L’élan de Bachir Hadj Ali
  par:  Paul Euzière "président de Festival TransMéditerranée"

Une évocation de la figure du poète et dirigeant communiste algérien mort en 1991, selon qui la recherche de la beauté est un " objectif révolutionnaire ".

Lettres à Lucette. 1965-1966 - Bachir Hadj Ali, préface de Naget Khadda. 404 p. Ed. RSM - Alger 2002

Soleils sonores - Bachir Hadj Ali (Alger 1985)

L’Arbitraire suivi de Chants pour les nuits de septembre - Bachir Hadj Ali

Ed. Dar El Ijtihad. 1991 (*)

Lorsque je rencontrai pour la première fois Bachir Hadj Ali, ce fut à Alger au début des années quatre-vingt au travers de ses Chants pour le onze décembre, recueil de poèmes publiés en 1963 par la Nouvelle Critique, que m’avait offert un ami, avec les " Robaïat " -les quatrains, du Persan Omar Khayyâm - et Algérie, capitale d’Alger d’Anna Gréki.

À ce moment-là, Bachir Hadj Ali était un nom que l’on taisait ou que l’on murmurait entre frères de combat et d’espérance. Secrétaire général du Parti communiste algérien, puis fondateur du Parti de l’avant-garde socialiste (PAGS), ce passionné de poésie et de musique avait été arrêté lors du coup d’État de Boumediene en 1965, affreusement torturé, emprisonné puis assigné à résidence jusqu’en 1974. Il était toujours officiellement interdit d’activités politiques.
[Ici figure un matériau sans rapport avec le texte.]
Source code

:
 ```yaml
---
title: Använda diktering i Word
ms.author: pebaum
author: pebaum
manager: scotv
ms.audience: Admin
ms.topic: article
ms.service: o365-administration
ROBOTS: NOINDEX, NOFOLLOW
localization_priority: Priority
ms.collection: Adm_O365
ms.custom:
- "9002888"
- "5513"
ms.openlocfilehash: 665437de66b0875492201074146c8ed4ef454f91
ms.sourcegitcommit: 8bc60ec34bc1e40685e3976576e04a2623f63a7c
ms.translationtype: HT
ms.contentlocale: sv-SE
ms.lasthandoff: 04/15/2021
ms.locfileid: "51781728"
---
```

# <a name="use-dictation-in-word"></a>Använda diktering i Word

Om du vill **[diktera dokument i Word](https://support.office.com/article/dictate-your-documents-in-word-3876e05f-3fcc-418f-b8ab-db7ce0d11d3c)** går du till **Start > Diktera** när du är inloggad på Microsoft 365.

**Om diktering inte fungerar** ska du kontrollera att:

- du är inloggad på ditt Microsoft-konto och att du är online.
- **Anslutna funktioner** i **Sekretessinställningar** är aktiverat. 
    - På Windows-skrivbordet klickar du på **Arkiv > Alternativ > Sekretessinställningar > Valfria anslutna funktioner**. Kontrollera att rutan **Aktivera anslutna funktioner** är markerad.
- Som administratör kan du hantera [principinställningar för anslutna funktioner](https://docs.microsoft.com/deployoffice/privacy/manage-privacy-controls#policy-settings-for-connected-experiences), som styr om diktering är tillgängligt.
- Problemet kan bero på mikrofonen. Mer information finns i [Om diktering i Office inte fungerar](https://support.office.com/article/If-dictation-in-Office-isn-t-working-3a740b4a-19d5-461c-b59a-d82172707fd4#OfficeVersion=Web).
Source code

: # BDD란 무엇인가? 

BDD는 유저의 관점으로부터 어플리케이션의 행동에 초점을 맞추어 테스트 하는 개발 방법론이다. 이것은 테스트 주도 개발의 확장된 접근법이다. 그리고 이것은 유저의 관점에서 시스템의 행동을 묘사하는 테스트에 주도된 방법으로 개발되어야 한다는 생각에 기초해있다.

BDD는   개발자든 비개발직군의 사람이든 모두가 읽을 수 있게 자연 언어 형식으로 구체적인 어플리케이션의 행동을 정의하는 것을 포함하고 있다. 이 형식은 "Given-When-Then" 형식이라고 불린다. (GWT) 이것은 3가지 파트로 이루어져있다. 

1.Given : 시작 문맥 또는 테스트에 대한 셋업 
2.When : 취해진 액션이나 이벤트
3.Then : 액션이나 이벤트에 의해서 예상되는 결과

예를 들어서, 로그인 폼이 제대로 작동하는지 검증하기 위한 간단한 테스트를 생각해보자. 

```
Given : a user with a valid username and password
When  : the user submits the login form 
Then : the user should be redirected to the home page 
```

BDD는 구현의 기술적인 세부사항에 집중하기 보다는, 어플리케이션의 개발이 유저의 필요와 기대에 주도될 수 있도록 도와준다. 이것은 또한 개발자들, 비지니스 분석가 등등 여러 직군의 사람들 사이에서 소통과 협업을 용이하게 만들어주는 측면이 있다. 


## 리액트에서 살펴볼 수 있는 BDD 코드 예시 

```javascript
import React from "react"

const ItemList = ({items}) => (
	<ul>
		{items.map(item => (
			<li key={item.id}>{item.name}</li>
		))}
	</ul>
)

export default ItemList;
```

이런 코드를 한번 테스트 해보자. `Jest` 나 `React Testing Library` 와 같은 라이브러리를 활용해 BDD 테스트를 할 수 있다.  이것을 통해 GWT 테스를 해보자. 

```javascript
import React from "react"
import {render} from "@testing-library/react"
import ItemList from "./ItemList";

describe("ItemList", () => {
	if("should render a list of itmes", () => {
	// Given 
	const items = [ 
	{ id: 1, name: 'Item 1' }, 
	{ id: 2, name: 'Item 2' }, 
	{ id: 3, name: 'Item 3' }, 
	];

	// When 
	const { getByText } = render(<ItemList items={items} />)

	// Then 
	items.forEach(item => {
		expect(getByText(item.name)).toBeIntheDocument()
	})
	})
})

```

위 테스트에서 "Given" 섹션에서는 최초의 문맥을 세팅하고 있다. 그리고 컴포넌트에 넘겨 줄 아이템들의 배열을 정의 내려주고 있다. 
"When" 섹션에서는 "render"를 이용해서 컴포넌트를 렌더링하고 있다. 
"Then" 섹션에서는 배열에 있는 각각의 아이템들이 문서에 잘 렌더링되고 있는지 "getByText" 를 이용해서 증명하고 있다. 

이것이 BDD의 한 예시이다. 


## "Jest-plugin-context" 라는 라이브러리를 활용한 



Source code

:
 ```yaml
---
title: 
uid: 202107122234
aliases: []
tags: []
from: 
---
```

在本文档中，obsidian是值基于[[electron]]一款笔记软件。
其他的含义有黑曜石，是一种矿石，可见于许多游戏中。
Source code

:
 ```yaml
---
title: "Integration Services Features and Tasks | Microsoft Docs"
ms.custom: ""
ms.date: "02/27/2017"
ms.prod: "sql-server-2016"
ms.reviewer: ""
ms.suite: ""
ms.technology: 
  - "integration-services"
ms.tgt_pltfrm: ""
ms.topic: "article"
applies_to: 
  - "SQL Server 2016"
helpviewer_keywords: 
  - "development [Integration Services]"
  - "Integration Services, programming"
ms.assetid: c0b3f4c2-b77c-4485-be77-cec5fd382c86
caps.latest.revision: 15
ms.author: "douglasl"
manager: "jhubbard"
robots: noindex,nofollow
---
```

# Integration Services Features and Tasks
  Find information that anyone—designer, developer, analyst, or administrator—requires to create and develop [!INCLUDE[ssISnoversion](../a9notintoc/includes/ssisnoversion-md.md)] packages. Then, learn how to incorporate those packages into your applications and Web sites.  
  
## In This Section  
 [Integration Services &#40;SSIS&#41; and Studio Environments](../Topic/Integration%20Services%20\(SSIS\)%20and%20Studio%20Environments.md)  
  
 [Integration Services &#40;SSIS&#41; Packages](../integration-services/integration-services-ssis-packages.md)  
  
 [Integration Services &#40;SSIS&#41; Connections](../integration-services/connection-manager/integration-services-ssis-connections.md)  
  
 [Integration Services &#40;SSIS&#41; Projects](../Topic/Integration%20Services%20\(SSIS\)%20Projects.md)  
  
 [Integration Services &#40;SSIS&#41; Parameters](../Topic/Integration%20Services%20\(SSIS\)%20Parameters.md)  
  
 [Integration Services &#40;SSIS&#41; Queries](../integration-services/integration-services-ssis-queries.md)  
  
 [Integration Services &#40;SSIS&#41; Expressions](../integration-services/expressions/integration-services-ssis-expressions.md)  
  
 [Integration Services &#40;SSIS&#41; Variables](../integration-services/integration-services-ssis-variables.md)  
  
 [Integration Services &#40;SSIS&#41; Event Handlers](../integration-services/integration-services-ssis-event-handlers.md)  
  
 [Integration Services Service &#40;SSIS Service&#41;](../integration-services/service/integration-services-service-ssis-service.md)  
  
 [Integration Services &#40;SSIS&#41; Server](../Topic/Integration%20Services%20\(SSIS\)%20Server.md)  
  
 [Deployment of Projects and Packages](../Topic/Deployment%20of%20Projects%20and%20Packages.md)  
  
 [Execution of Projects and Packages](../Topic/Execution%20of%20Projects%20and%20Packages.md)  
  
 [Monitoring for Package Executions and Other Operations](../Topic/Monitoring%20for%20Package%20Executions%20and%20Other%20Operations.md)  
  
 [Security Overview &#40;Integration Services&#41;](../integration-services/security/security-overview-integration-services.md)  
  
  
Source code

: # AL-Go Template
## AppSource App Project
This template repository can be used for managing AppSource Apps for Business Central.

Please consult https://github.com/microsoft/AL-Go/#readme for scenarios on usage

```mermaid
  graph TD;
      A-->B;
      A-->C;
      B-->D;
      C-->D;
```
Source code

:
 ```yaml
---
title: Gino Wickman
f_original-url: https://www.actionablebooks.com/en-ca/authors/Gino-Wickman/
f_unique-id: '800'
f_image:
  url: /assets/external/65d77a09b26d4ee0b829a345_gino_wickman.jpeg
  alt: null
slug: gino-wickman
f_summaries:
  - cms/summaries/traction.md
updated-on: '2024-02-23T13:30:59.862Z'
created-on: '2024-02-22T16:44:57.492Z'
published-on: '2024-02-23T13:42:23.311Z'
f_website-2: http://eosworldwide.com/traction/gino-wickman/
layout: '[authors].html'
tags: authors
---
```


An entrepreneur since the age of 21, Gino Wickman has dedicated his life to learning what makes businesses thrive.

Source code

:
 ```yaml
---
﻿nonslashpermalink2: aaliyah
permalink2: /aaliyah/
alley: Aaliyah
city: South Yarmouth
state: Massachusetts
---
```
Plus tard, au hasard d’un petite librairie du centre d’Alger, je découvris Soleils sonores qui venait d’être édité avec les illustrations du peintre Mohamed Khadda :

" Refuser tout critère normatif

ordonner le monde librement selon ses différences

ouvrir largement le champ de l’imaginaire

aux saisons

à l’abstraction

à l’azur

pour que la femme et l’homme épousent une autre vision

du monde

pour que fusent de nouvelles formes

pour que reflue l’angoisse. "

En 1991 - année de la mort de Bachir Hadj Ali - paraissait enfin sur sa terre natale l’Arbitraire, récit dramatique des tortures subies en 1965, hélas ! annonciatrices de celles qui frappèrent une génération plus tard - à l’automne 1988 -, les Algériens en révolte contre le système à bout de souffle du parti unique.

" Je jure sur les âmes mortes après la trahison

Je jure sur le verbe sale des bourreaux bien élevés

Je jure sur le dégoût des lâchetés

petites bourgeoises

Je jure sur l’angoisse démultipliée des épouses

Que nous bannirons la torture

Et que les tortionnaires ne seront pas torturés ",

proclamait-il dans les poèmes qui étaient joints.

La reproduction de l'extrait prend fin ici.